In the 10,000 metres final, which took place just 10 months after the birth of her daughter, Eilish, the Scot produced a magnificent display of dominant front running, which was described by former Olympic medallist-turned-TV-commentator Brendan Foster as the “greatest-ever performance by a British distance runner, man or woman”.
I was among the millions of viewers who was with her every step of the journey and there were never any concerns that McColgan might run out of steam.
She was immersed in her own little bubble, recording a series a blistering laps with metronomic precision, and she spoke at the finish as if she had just completed a gentle jog in the park. Unforgettable, in every way.
It was a win that brought her a litany of honours, including an MBE for services to sport and the prestigious BBC Sports Personality of the Year award.
McColgan now wishes she could have enjoyed these halcyon days a little more. But she was so committed to chasing new challenges there was little opportunity to step away from the rigorous demands of training she had set for herself.
As she said: “The Edinburgh Games were the perfect stepping stones to my future success at World and Olympic level.
“But I actually semi-retired before the 1990 Commonwealth Games (in New Zealand) because I was bit disillusioned with athletics when I got the silver in Seoul.
“So I had some time out from the sport and I only decided 12 weeks before the 1990 Games began to start training and have a go at retaining my title.
”I was lucky to win when I raced in Auckland, because I was not in my best shape.
“Looking back, it would have been a good thing to live in the moment a bit more, but at the time I was on a bit of a bandwagon.
“Runners at their peak have a very short time and I was very aware of that.
“I wanted to do as much as I could, so as soon as a race was over, I moved on to the next one.
“Winning in Tokyo in 1991 was like that. I never really thought about being world champion. I just focused on my next race and on running faster.”
30 years ago @Lizmccolgan won gold at the Tokyo 1991 World Athletics Championships over 10,000m
— World Athletics (@WorldAthletics) July 25, 2021
In the last three decades, I’ve met many of the biggest names in Scottish sport and many have impressed me with their tenacity, resilience and unalloyed talent.

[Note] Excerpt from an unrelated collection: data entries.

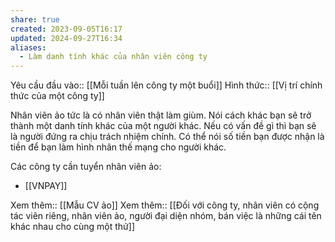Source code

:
 ```yaml
---
share: true
created: 2023-09-05T16:17
updated: 2024-09-27T16:34
aliases:
  - Làm danh tính khác của nhân viên công ty
---
```

Yêu cầu đầu vào:: [[Mỗi tuần lên công ty một buổi]]
Hình thức:: [[Vị trí chính thức của một công ty]]

Nhân viên ảo tức là có nhân viên thật làm giùm. Nói cách khác bạn sẽ trở thành một danh tính khác của một người khác. Nếu có vấn đề gì thì bạn sẽ là người đứng ra chịu trách nhiệm chính. Có thể nói số tiền bạn được nhận là tiền để bạn làm hình nhân thế mạng cho người khác.

Các công ty cần tuyển nhân viên ảo:
- [[VNPAY]]

Xem thêm:: [[Mẫu CV ảo]]
Xem thêm:: [[Đối với công ty, nhân viên có cộng tác viên riêng, nhân viên ảo, người đại diện nhóm, bán việc là những cái tên khác nhau cho cùng một thứ]] 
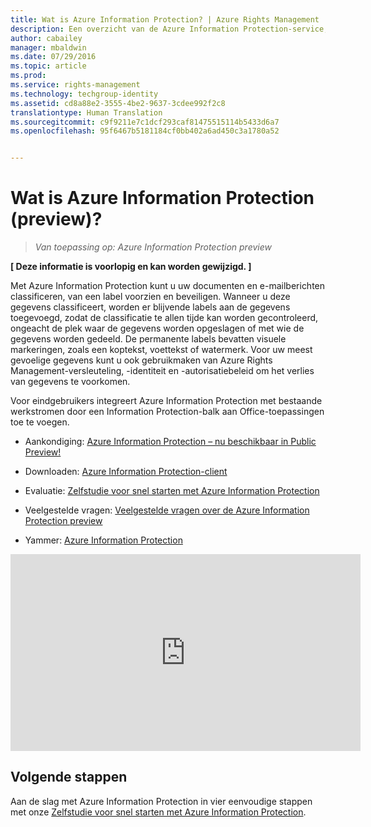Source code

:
 ```yaml
---
title: Wat is Azure Information Protection? | Azure Rights Management
description: Een overzicht van de Azure Information Protection-service, nu in preview
author: cabailey
manager: mbaldwin
ms.date: 07/29/2016
ms.topic: article
ms.prod: 
ms.service: rights-management
ms.technology: techgroup-identity
ms.assetid: cd8a88e2-3555-4be2-9637-3cdee992f2c8
translationtype: Human Translation
ms.sourcegitcommit: c9f9211e7c1dcf293caf81475515114b5433d6a7
ms.openlocfilehash: 95f6467b5181184cf0bb402a6ad450c3a1780a52


---
```


# Wat is Azure Information Protection (preview)?

>*Van toepassing op: Azure Information Protection preview*

**[ Deze informatie is voorlopig en kan worden gewijzigd. ]**

Met Azure Information Protection kunt u uw documenten en e-mailberichten classificeren, van een label voorzien en beveiligen. Wanneer u deze gegevens classificeert, worden er blijvende labels aan de gegevens toegevoegd, zodat de classificatie te allen tijde kan worden gecontroleerd, ongeacht de plek waar de gegevens worden opgeslagen of met wie de gegevens worden gedeeld. De permanente labels bevatten visuele markeringen, zoals een koptekst, voettekst of watermerk. Voor uw meest gevoelige gegevens kunt u ook gebruikmaken van Azure Rights Management-versleuteling, -identiteit en -autorisatiebeleid om het verlies van gegevens te voorkomen. 

Voor eindgebruikers integreert Azure Information Protection met bestaande werkstromen door een Information Protection-balk aan Office-toepassingen toe te voegen. 

- Aankondiging: [Azure Information Protection – nu beschikbaar in Public Preview!](https://blogs.technet.microsoft.com/enterprisemobility/2016/07/12/azure-information-protection-public-preview-available-now/)

- Downloaden: [Azure Information Protection-client](https://www.microsoft.com/en-us/download/details.aspx?id=53018)

- Evaluatie: [Zelfstudie voor snel starten met Azure Information Protection](infoprotect-quick-start-tutorial.md) 

- Veelgestelde vragen: [Veelgestelde vragen over de Azure Information Protection preview](faq.md)

- Yammer: [Azure Information Protection](https://www.yammer.com/askipteam/#/threads/inGroup?type=in_group&feedId=8652489&view=all)


<iframe width="560" height="315" src="https://www.youtube.com/embed/N9Ip0m6d3G0" frameborder="0" allowfullscreen></iframe>

## Volgende stappen

Aan de slag met Azure Information Protection in vier eenvoudige stappen met onze [Zelfstudie voor snel starten met Azure Information Protection](infoprotect-quick-start-tutorial.md).


<!--HONumber=Aug16_HO4-->


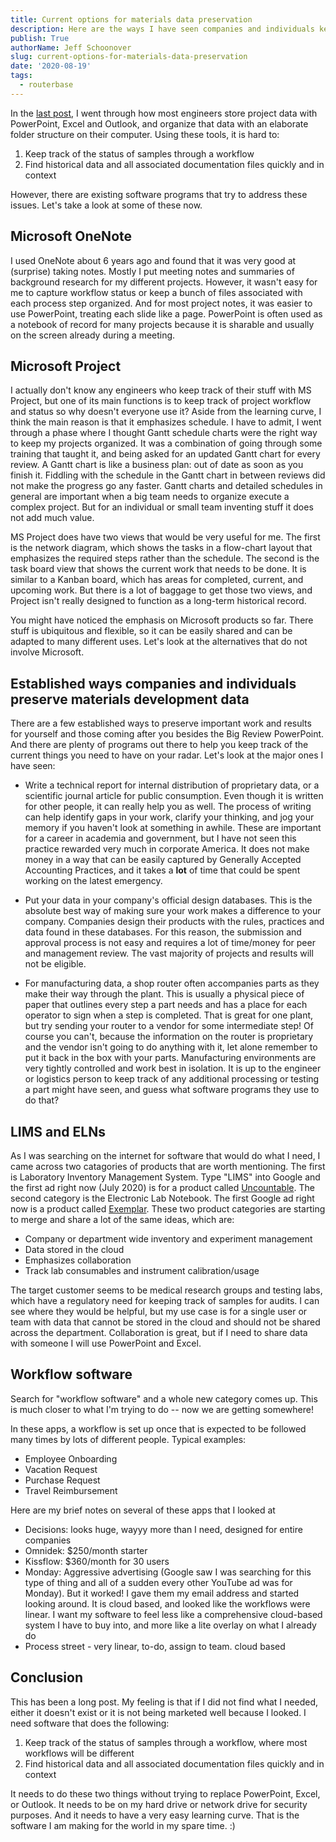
 ```yaml
---
title: Current options for materials data preservation
description: Here are the ways I have seen companies and individuals keep track of their materials development data
publish: True
authorName: Jeff Schoonover
slug: current-options-for-materials-data-preservation
date: '2020-08-19'
tags:
  - routerbase
---
```


In the [last post](/posts/2020/08/motivation-to-make-routerbase), I went through how most engineers store project data with PowerPoint, Excel and Outlook, and organize that data with an elaborate folder structure on their computer.  Using these tools, it is hard to:

1. Keep track of the status of samples through a workflow
2. Find historical data and all associated documentation files quickly and in context

However, there are existing software programs that try to address these issues.  Let's take a look at some of these now.

## Microsoft OneNote

I used OneNote about 6 years ago and found that it was very good at (surprise) taking notes.  Mostly I put meeting notes and summaries of background research for my different projects.  However, it wasn't easy for me to capture workflow status or keep a bunch of files associated with each process step organized.  And for most project notes, it was easier to use PowerPoint, treating each slide like a page.  PowerPoint is often used as a notebook of record for many projects because it is sharable and usually on the screen already during a meeting.

## Microsoft Project

I actually don't know any engineers who keep track of their stuff with MS Project, but one of its main functions is to keep track of project workflow and status so why doesn't everyone use it?  Aside from the learning curve, I think the main reason is that it emphasizes schedule.  I have to admit, I went through a phase where I thought Gantt schedule charts were the right way to keep my projects organized.  It was a combination of going through some training that taught it, and being asked for an updated Gantt chart for every review.  A Gantt chart is like a business plan: out of date as soon as you finish it.  Fiddling with the schedule in the Gantt chart in between reviews did not make the progress go any faster.  Gantt charts and detailed schedules in general are important when a big team needs to organize execute a complex project.  But for an individual or small team inventing stuff it does not add much value.

MS Project does have two views that would be very useful for me.  The first is the network diagram, which shows the tasks in a flow-chart layout that emphasizes the required steps rather than the schedule.  The second is the task board view that shows the current work that needs to be done.  It is similar to a Kanban board, which has areas for completed, current, and upcoming work.  But there is a lot of baggage to get those two views, and Project isn't really designed to function as a long-term historical record.

You might have noticed the emphasis on Microsoft products so far.  There stuff is ubiquitous and flexible, so it can be easily shared and can be adapted to many different uses.  Let's look at the alternatives that do not involve Microsoft.

## Established ways companies and individuals preserve materials development data

There are a few established ways to preserve important work and results for yourself and those coming after you besides the Big Review PowerPoint.  And there are plenty of programs out there to help you keep track of the current things you need to have on your radar.  Let's look at the major ones I have seen:

- Write a technical report for internal distribution of proprietary data, or a scientific journal article for public consumption.  Even though it is written for other people, it can really help you as well.  The process of writing can help identify gaps in your work, clarify your thinking, and jog your memory if you haven't look at something in awhile.  These are important for a career in academia and government, but I have not seen this practice rewarded very much in corporate America.  It does not make money in a way that can be easily captured by Generally Accepted Accounting Practices, and it takes a **lot** of time that could be spent working on the latest emergency.

- Put your data in your company's official design databases.  This is the absolute best way of making sure your work makes a difference to your company.  Companies design their products with the rules, practices and data found in these databases.  For this reason, the submission and approval process is not easy and requires a lot of time/money for peer and management review.  The vast majority of projects and results will not be eligible.

- For manufacturing data, a shop router often accompanies parts as they make their way through the plant.  This is usually a physical piece of paper that outlines every step a part needs and has a place for each operator to sign when a step is completed.  That is great for one plant, but try sending your router to a vendor for some intermediate step!  Of course you can't, because the information on the router is proprietary and the vendor isn't going to do anything with it, let alone remember to put it back in the box with your parts.  Manufacturing environments are very tightly controlled and work best in isolation.  It is up to the engineer or logistics person to keep track of any additional processing or testing a part might have seen, and guess what software programs they use to do that?

## LIMS and ELNs

As I was searching on the internet for software that would do what I need, I came across two catagories of products that are worth mentioning.  The first is Laboratory Inventory Management System.  Type "LIMS" into Google and the first ad right now (July 2020) is for a product called [Uncountable](www.uncountable.com).  The second category is the Electronic Lab Notebook.  The first Google ad right now is a product called [Exemplar](https://exemplareln.com/).  These two product categories are starting to merge and share a lot of the same ideas, which are:

- Company or department wide inventory and experiment management
- Data stored in the cloud
- Emphasizes collaboration
- Track lab consumables and instrument calibration/usage

The target customer seems to be medical research groups and testing labs, which have a regulatory need for keeping track of samples for audits.  I can see where they would be helpful, but my use case is for a single user or team with data that cannot be stored in the cloud and should not be shared across the department.  Collaboration is great, but if I need to share data with someone I will use PowerPoint and Excel.

## Workflow software

Search for "workflow software" and a whole new category comes up.  This is much closer to what I'm trying to do -- now we are getting somewhere!  

In these apps, a workflow is set up once that is expected to be followed many times by lots of different people.  Typical examples:

- Employee Onboarding
- Vacation Request
- Purchase Request
- Travel Reimbursement

Here are my brief notes on several of these apps that I looked at

- Decisions: looks huge, wayyy more than I need, designed for entire companies
- Omnidek: $250/month starter
- Kissflow: $360/month for 30 users
- Monday: Aggressive advertising (Google saw I was searching for this type of thing and all of a sudden every other YouTube ad was for Monday).  But it worked!  I gave them my email address and started looking around.  It is cloud based, and looked like the workflows were linear.  I want my software to feel less like a comprehensive cloud-based system I have to buy into, and more like a lite overlay on what I already do
- Process street - very linear, to-do, assign to team.  cloud based

## Conclusion

This has been a long post.  My feeling is that if I did not find what I needed, either it doesn't exist or it is not being marketed well because I looked.  I need software that does the following:

1. Keep track of the status of samples through a workflow, where most workflows will be different
2. Find historical data and all associated documentation files quickly and in context

It needs to do these two things without trying to replace PowerPoint, Excel, or Outlook.  It needs to be on my hard drive or network drive for security purposes.  And it needs to have a very easy learning curve.  That is the software I am making for the world in my spare time.  :)

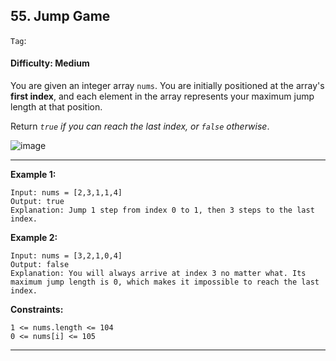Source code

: ## 55. Jump Game

```Tag```:

#### Difficulty: Medium

You are given an integer array ```nums```. You are initially positioned at the array's __first index__, and each element in the array represents your maximum jump length at that position.

Return _```true``` if you can reach the last index, or ```false``` otherwise_.

![image](https://user-images.githubusercontent.com/35042430/211135305-27252afc-a081-4625-aabe-c71f79020907.png)

---

__Example 1:__
```
Input: nums = [2,3,1,1,4]
Output: true
Explanation: Jump 1 step from index 0 to 1, then 3 steps to the last index.
```

__Example 2:__
```
Input: nums = [3,2,1,0,4]
Output: false
Explanation: You will always arrive at index 3 no matter what. Its maximum jump length is 0, which makes it impossible to reach the last index.
```

__Constraints:__
```
1 <= nums.length <= 104
0 <= nums[i] <= 105
```

---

But there are three individuals in particular who have left their own, unique stamp on the different pursuits in which they thrived.
Chris Hoy’s in there, of course, as is Andy Murray. But the third of the trio is Liz McColgan, the woman who wouldn’t even let childbirth get in the way.
After all, she was running less than a fortnight after the birth of Eilish – while she still had her stitches in. Nothing – nothing! – was halting this fast and furious woman.